C'è stata cattiva informazione. Si discute ora di un centro di accoglienza quando non c'è stata né una proposta né la volontà politica di fare questo. Un centro d'accoglienza secondo le nostre osservazioni non serve. Quello che serve è un punto di sostegno diurno dove le persone possono avere qualcosa di caldo da bere, dei vestiti e stare un attimo là per riscaldarsi e per riprendersi.  Questo bisogno è stato riconosciuto anche dal sindaco di Brennero, che ha espresso disponibilità in riguardo anche durante un intervista. Prima, qualche settimana fa, una tale proposta era stata comunicata in una conferenza stampa dalle autorità provinciali. Insomma: è inutile polemizzare su un centro che nessuno ha intenzione di istituire. 

Attualmente i profughi al Brennero su quale struttura possono contare?
Solo sulla sala d'attesa della stazione ferroviaria, che però è un po' nascosta.
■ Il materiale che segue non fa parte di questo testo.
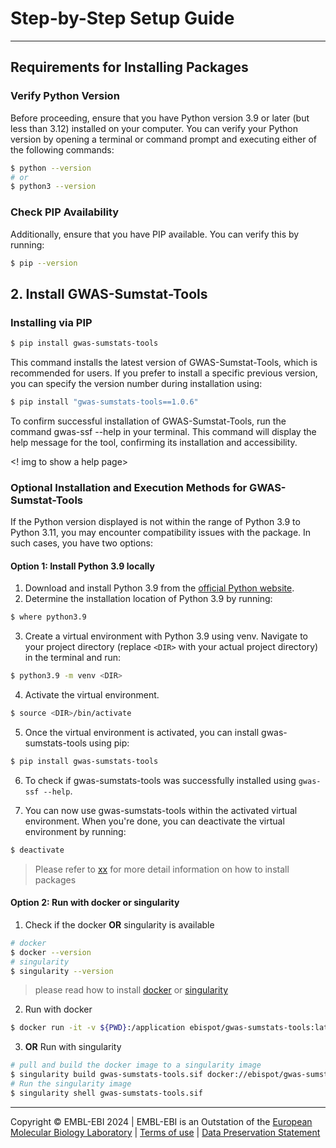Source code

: # Step-by-Step Setup Guide
----
## Requirements for Installing Packages
### Verify Python Version
Before proceeding, ensure that you have Python version 3.9 or later (but less than 3.12) installed on your computer. You can verify your Python version by opening a terminal or command prompt and executing either of the following commands:
```bash
$ python --version
# or 
$ python3 --version
```
### Check PIP Availability
Additionally, ensure that you have PIP available. You can verify this by running:
```bash
$ pip --version
```

## 2. Install GWAS-Sumstat-Tools
### Installing via PIP

```bash
$ pip install gwas-sumstats-tools
```
This command installs the latest version of GWAS-Sumstat-Tools, which is recommended for users. If you prefer to install a specific previous version, you can specify the version number during installation using:

```bash
$ pip install "gwas-sumstats-tools==1.0.6"
```
To confirm successful installation of GWAS-Sumstat-Tools, run the command gwas-ssf --help in your terminal. This command will display the help message for the tool, confirming its installation and accessibility.

<! img to show a help page>

### Optional Installation and Execution Methods for GWAS-Sumstat-Tools 
If the Python version displayed is not within the range of Python 3.9 to Python 3.11, you may encounter compatibility issues with the package. In such cases, you have two options:

#### Option 1: Install Python 3.9 locally
1. Download and install Python 3.9 from the [official Python website](https://www.python.org/downloads/).
2. Determine the installation location of Python 3.9 by running:
```bash
$ where python3.9
```
3. Create a virtual environment with Python 3.9 using venv. Navigate to your project directory (replace `<DIR>` with your actual project directory) in the terminal and run:
```bash
$ python3.9 -m venv <DIR>
```
4. Activate the virtual environment.
```bash
$ source <DIR>/bin/activate
```
5. Once the virtual environment is activated, you can install gwas-sumstats-tools using pip:
```bash
$ pip install gwas-sumstats-tools
```
6. To check if gwas-sumstats-tools was successfully installed using `gwas-ssf --help`.

7. You can now use gwas-sumstats-tools within the activated virtual environment. When you're done, you can deactivate the virtual environment by running:
```bash
$ deactivate
```
> Please refer to [xx](https://packaging.python.org/en/latest/tutorials/installing-packages/) for more detail information on how to install packages 

#### Option 2: Run with docker or singularity
1. Check if the docker **OR** singularity is available
```bash
# docker
$ docker --version
# singularity
$ singularity --version
```
> please read how to install [docker](https://docs.docker.com/engine/install/) or [singularity](https://docs.sylabs.io/guides/2.6/user-guide/quick_start.html)

2. Run with docker
```bash
$ docker run -it -v ${PWD}:/application ebispot/gwas-sumstats-tools:latest
```

3. **OR** Run with singularity
```bash
# pull and build the docker image to a singularity image
$ singularity build gwas-sumstats-tools.sif docker://ebispot/gwas-sumstats-tools:latest
# Run the singularity image
$ singularity shell gwas-sumstats-tools.sif
```
----
Copyright © EMBL-EBI 2024 | EMBL-EBI is an Outstation of the [European Molecular Biology Laboratory](https://www.embl.org/) | [Terms of use](https://www.ebi.ac.uk/about/terms-of-use) | [Data Preservation Statement](https://www.ebi.ac.uk/long-term-data-preservation)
Se le persone che arrivano non trovano nessuno che dia loro indicazioni alla sala d'attesa non ci arrivano nemmeno. 

Chi vi sostiene al di là delle associazioni a cui vi appoggiate?
La gente. In occasione della prima neve al Brennero la Rai ci ha intervistate e subito diverse persone ci hanno inviato per i profughi cartoni pieni di vestiti. La società civile risponde positivamente, non è vero che ci sia solo una chiusura. 

Chi vuole aiutare può contattarvi?
I nostri contatti sono [email protected], tel. 331 9110393 e [email protected], tel. 334 1216413.

Ma al Brennero davvero ci siete solo voi al momento a prendervi cura di queste persone?
Non c'è nessun altro, e la nostra presenza non è la risposta quotidiana che serve. Però sembra che i servizi sociali si stiano muovendo ed è molto importante appoggiare in questo senso sia il distretto che il comune e il sindaco di Brennero. Voglio anche ricordare che le persone che  lavorano qui intorno alla stazionesono molto solidali con le persone. Ma sono situazioni quotidianamente difficili. Non possono essere loro ad occuparsi di tutto questo. Lo ripeto: non si tratta di un centro di accoglienza, si tratta comunque sempre di un punto di sostegno di base.